Dieter fronça les sourcils, amèrement ramené à la réalité de sa situation. En effet, il s'était extasié devant la mine d'informations qu'était EXODUS, mais il avait un peu oublié que son nouveau travail était de tirer sur des veuves et des orphelines. Il s'y habituerait, il le savait. Mais il allait devoir s'asseoir sur d'autres principes inculqués par ses parents. 

 -Très bien, lieutenant, cracha-t-il de mauvaise grâce en insistant bien sur le "lieutenant".

Tout deux se dirigèrent vers le centre de commandement mobile.
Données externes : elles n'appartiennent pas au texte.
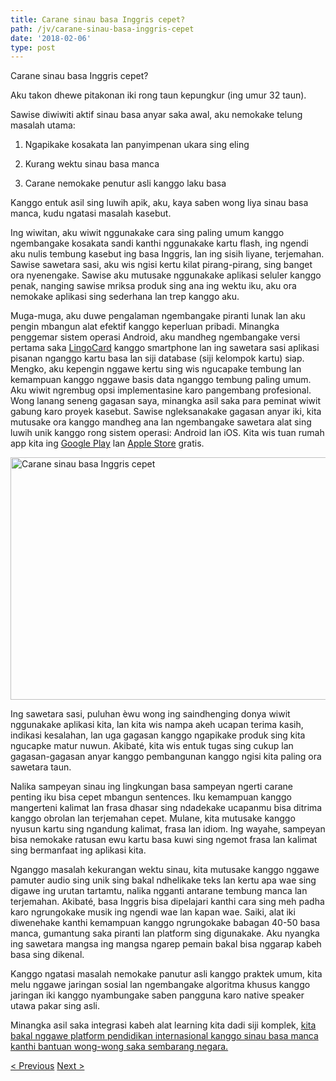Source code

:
 ```yaml
---
title: Carane sinau basa Inggris cepet?
path: /jv/carane-sinau-basa-inggris-cepet
date: '2018-02-06'
type: post
---
```


Carane sinau basa Inggris cepet?

Aku takon dhewe pitakonan iki rong taun kepungkur (ing umur 32 taun).

Sawise diwiwiti aktif sinau basa anyar saka awal, aku nemokake telung masalah utama:

1. Ngapikake kosakata lan panyimpenan ukara sing eling

2. Kurang wektu sinau basa manca

3. Carane nemokake penutur asli kanggo laku basa

Kanggo entuk asil sing luwih apik, aku, kaya saben wong liya sinau basa manca, kudu ngatasi masalah kasebut.

Ing wiwitan, aku wiwit nggunakake cara sing paling umum kanggo ngembangake kosakata sandi kanthi nggunakake kartu flash, ing ngendi aku nulis tembung kasebut ing basa Inggris, lan ing sisih liyane, terjemahan. Sawise sawetara sasi, aku wis ngisi kertu kilat pirang-pirang, sing banget ora nyenengake. Sawise aku mutusake nggunakake aplikasi seluler kanggo penak, nanging sawise mriksa produk sing ana ing wektu iku, aku ora nemokake aplikasi sing sederhana lan trep kanggo aku.

Muga-muga, aku duwe pengalaman ngembangake piranti lunak lan aku pengin mbangun alat efektif kanggo keperluan pribadi. Minangka penggemar sistem operasi Android, aku mandheg ngembangake versi pertama saka <a href="https://lingocard.com">LingoCard</a> kanggo smartphone lan ing sawetara sasi aplikasi pisanan nganggo kartu basa lan siji database (siji kelompok kartu) siap. Mengko, aku kepengin nggawe kertu sing wis ngucapake tembung lan kemampuan kanggo nggawe basis data nganggo tembung paling umum. Aku wiwit ngrembug opsi implementasine karo pangembang profesional. Wong lanang seneng gagasan saya, minangka asil saka para peminat wiwit gabung karo proyek kasebut. Sawise ngleksanakake gagasan anyar iki, kita mutusake ora kanggo mandheg ana lan ngembangake sawetara alat sing luwih unik kanggo rong sistem operasi: Android lan iOS. Kita wis tuan rumah app kita ing <a href="https://play.google.com/store/apps/details?id=com.lingocard.lingocard">Google Play</a> lan <a href="https://itunes.apple.com/us/app/lingocard/id1217076835?mt=8">Apple Store</a> gratis.

<img class="aligncenter wp-image-5587" src="../images/2018/01/LigoCard-App-small.png" alt="Carane sinau basa Inggris cepet" width="973" height="388" />

Ing sawetara sasi, puluhan èwu wong ing saindhenging donya wiwit nggunakake aplikasi kita, lan kita wis nampa akeh ucapan terima kasih, indikasi kesalahan, lan uga gagasan kanggo ngapikake produk sing kita ngucapke matur nuwun. Akibaté, kita wis entuk tugas sing cukup lan gagasan-gagasan anyar kanggo pembangunan kanggo ngisi kita paling ora sawetara taun.

Nalika sampeyan sinau ing lingkungan basa sampeyan ngerti carane penting iku bisa cepet mbangun sentences. Iku kemampuan kanggo mangerteni kalimat lan frasa dhasar sing ndadekake ucapanmu bisa ditrima kanggo obrolan lan terjemahan cepet. Mulane, kita mutusake kanggo nyusun kartu sing ngandung kalimat, frasa lan idiom. Ing wayahe, sampeyan bisa nemokake ratusan ewu kartu basa kuwi sing ngemot frasa lan kalimat sing bermanfaat ing aplikasi kita.

Nganggo masalah kekurangan wektu sinau, kita mutusake kanggo nggawe pamuter audio sing unik sing bakal ndhelikake teks lan kertu apa wae sing digawe ing urutan tartamtu, nalika ngganti antarane tembung manca lan terjemahan. Akibaté, basa Inggris bisa dipelajari kanthi cara sing meh padha karo ngrungokake musik ing ngendi wae lan kapan wae. Saiki, alat iki diwenehake kanthi kemampuan kanggo ngrungokake babagan 40-50 basa manca, gumantung saka piranti lan platform sing digunakake. Aku nyangka ing sawetara mangsa ing mangsa ngarep pemain bakal bisa nggarap kabeh basa sing dikenal.

Kanggo ngatasi masalah nemokake panutur asli kanggo praktek umum, kita melu nggawe jaringan sosial lan ngembangake algoritma khusus kanggo jaringan iki kanggo nyambungake saben pangguna karo native speaker utawa pakar sing asli.

Minangka asil saka integrasi kabeh alat learning kita dadi siji komplek, <a href="https://lingocard.com">kita bakal nggawe platform pendidikan internasional kanggo sinau basa manca kanthi bantuan wong-wong saka sembarang negara.</a>

<a href="/jv/nemokake-penutur-asli-kanggo-latihan-basa">< Previous</a> <a href="/jv/kertu-basa-kanggo">Next ></a>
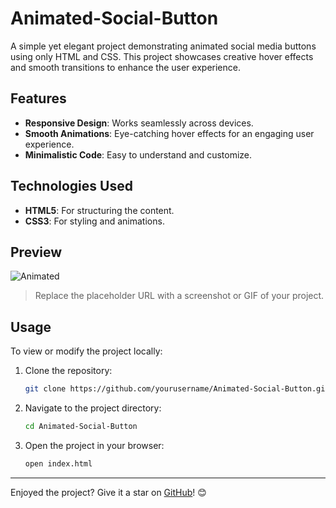 # Animated-Social-Button
A simple yet elegant project demonstrating animated social media buttons using only HTML and CSS. This project showcases creative hover effects and smooth transitions to enhance the user experience.

## Features

- **Responsive Design**: Works seamlessly across devices.
- **Smooth Animations**: Eye-catching hover effects for an engaging user experience.
- **Minimalistic Code**: Easy to understand and customize.

## Technologies Used

- **HTML5**: For structuring the content.
- **CSS3**: For styling and animations.

## Preview

![Animated](https://github.com/user-attachments/assets/541da486-f4fa-4df4-8b41-7037c69f9ab7)

> Replace the placeholder URL with a screenshot or GIF of your project.

## Usage

To view or modify the project locally:

1. Clone the repository:
    ```bash
    git clone https://github.com/yourusername/Animated-Social-Button.git
    ```

2. Navigate to the project directory:
    ```bash
    cd Animated-Social-Button
    ```

3. Open the project in your browser:
    ```bash
    open index.html
    ```


---

Enjoyed the project? Give it a star on [GitHub](https://github.com/yourusername/Animated-Social-Button)! 😊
Ces sortes de pièces roulantes étaient très utilisées par l'armée sur les champs de bataille. A l'interieur, on y trouvait une immense table de verre connectée, des postes de télécommunication, des écrans muraux, des câbles et des officiers ainsi que des scientifiques au service de l'armée.

Dieter déambula à l'interieur, jetant un oeil ici et là. Mais il n'eut pas le temps de flâner bien longtemps, bientôt Eolia l'emmena près d'un poste sur lequel se trouvait plusieurs classeurs. Elle en ouvrit un, en sortit deux feuilles et un crayon et les lui tendit.

 -Sous-Lieutenant Dieter, dit-elle solennelement et en prenant une posture grotesque, je vous attribue votre première mission. Rendez vous sur les corps des habitants de ce village et faites quelques relevés.

 -Pourquoi faire, demanda-t-il en prenant le fatras qu'elle lui tendait?

 -On va en avoir besoin pour optimiser la composition de certaines de nos armes. A ce propos...

 -Oui, il y a un problème?

 -Hé bien...les plans que tu as vu la première fois que tu es venu...c'était bien ceux d'armes chimiques...

 -D'a...d'accord, répondit-il feignant le sang-froid, mais qu'est-ce que tu veux que ça me fasse?

 -La dernière fois, quand tu m'en as parlé, j'en ai eu un peu honte, j'ai fait un peu de sentimentalisme. Comme je te l'ai reproché, ce serait hypocrite de ma part d'en faire. Bref, voilà.

Elle était un peu rouge, ce qui contrastait drôlement avec sa courte chevelure bleue. Cette déclaration avait une saveur particulière, pour Dieter. Ce dernier pensait en effet que, peut-être, elle avait des remords. Peut-être avait-elle tenté de cacher ses recherches parce que sa conscience n'approuvait pas la politique de ce pays. C'était le cas apparemment d'ailleurs, mais cet espoir venait de s'envoler. Elle n'était bien qu'un pantin de l'armée comme les autres, et avait juste eu un bref moment d'hésitation. Un peu comme un animal qui renifle sa nourriture avant de se jeter dessus. 

 -Très bien, je comprends, finit-il par répondre après quelques secondes de silence. Je vais aller faire mes relevés, je reviens.

 -Okay...tu...tu me fais ton rapport le plus tôt possible, d'accord?

 -Pas de soucis.

Les papiers ramassés, le jeune garçon sortit du complexe pour faire ce qu'on lui avait demandé. D'un pas lent et traînant, il redescendit la butte vers le village anéanti. Comme on pouvait s'y attendre, Dieter n'était pas particulièrement enjoué à l'idée de tripoter les cadavres de ses anciens amis. Il y retrouverait d'ailleurs sûrement le corps du Doyen décédé. Il imaginait toutes sortes d'horreurs, des membres arrachés, des flaques de sang coagulé. Il secoua la tête pour tout évacuer.

Mais il se retourna à mi-chemin. Sur le côté, quelques scientifiques en blouse blanche installaient le câblage du canon, d'énormes câbles gainés de plastique noir. Dieter pensa que ces installations devaient être très importantes pour le bon fonctionnement du canon.

Un sourire, soudainement, se dessina sur son visage pâle. Il tâta le fourreau de son fleuret du bout des doigts, et une idée lui vint en tête. Après tout, rien ne l'empêchait d'ajouter son petit quelque chose à lui à ce magnifique engin. Les alentours mêmes de la machinerie interne n'étaient pas ou peu surveillés, il l'avait vu en arrivant. Il n'aurait aucun mal à y mettre un peu de bazar en revenant de ses relevés morbides.

 -Un Gauss de quatrième génération, n'est-ce pas? On va bien voir ce qu'il vaut. David contre Goliath, ça risque d'être intéressant.